▶ **The problem**
Repeat the listing word for word. Leave every picture out.

▶ **Data provided**

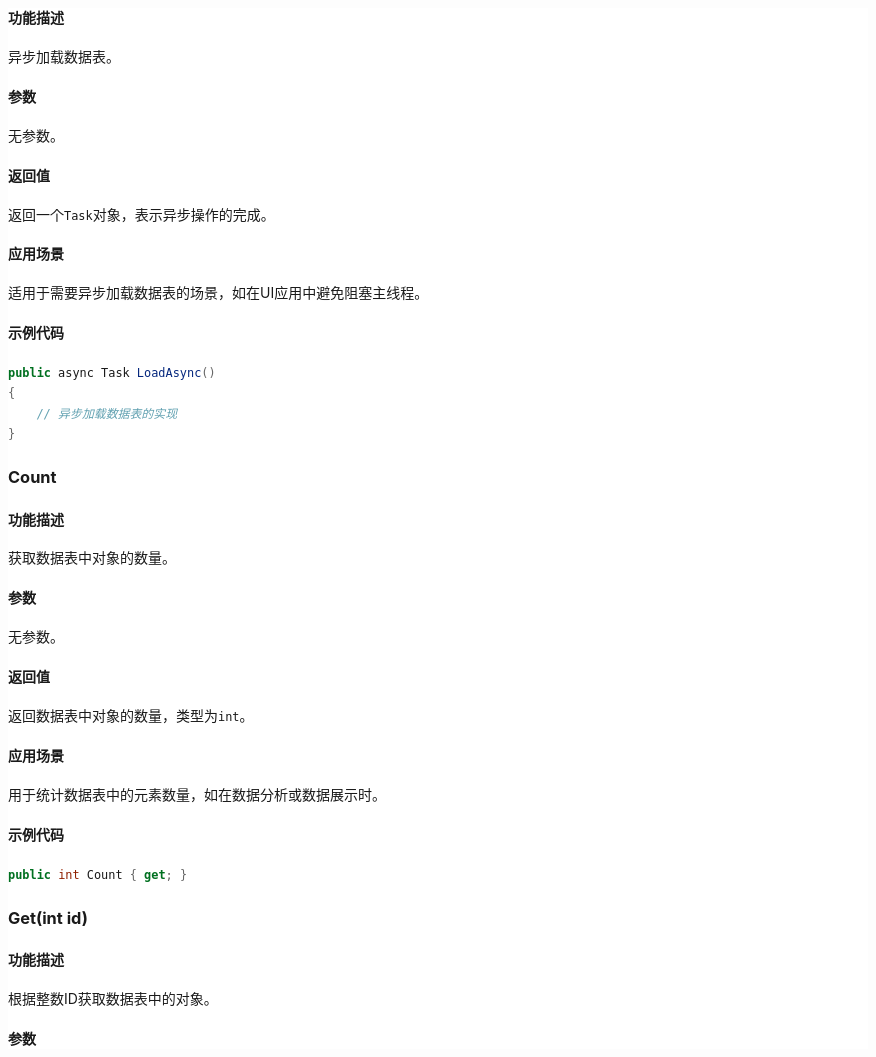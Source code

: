 #### 功能描述

异步加载数据表。

#### 参数

无参数。

#### 返回值

返回一个`Task`对象，表示异步操作的完成。

#### 应用场景

适用于需要异步加载数据表的场景，如在UI应用中避免阻塞主线程。

#### 示例代码

```csharp
public async Task LoadAsync()
{
    // 异步加载数据表的实现
}
```

### Count

#### 功能描述

获取数据表中对象的数量。

#### 参数

无参数。

#### 返回值

返回数据表中对象的数量，类型为`int`。

#### 应用场景

用于统计数据表中的元素数量，如在数据分析或数据展示时。

#### 示例代码

```csharp
public int Count { get; }
```

### Get(int id)

#### 功能描述

根据整数ID获取数据表中的对象。

#### 参数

▶ **Response to the task**
Source code

: #### 功能描述

异步加载数据表。

#### 参数

无参数。

#### 返回值

返回一个`Task`对象，表示异步操作的完成。

#### 应用场景

适用于需要异步加载数据表的场景，如在UI应用中避免阻塞主线程。

#### 示例代码

```csharp
public async Task LoadAsync()
{
    // 异步加载数据表的实现
}
```

### Count

#### 功能描述

获取数据表中对象的数量。

#### 参数

无参数。

#### 返回值

返回数据表中对象的数量，类型为`int`。

#### 应用场景

用于统计数据表中的元素数量，如在数据分析或数据展示时。

#### 示例代码

```csharp
public int Count { get; }
```

### Get(int id)

#### 功能描述

根据整数ID获取数据表中的对象。

#### 参数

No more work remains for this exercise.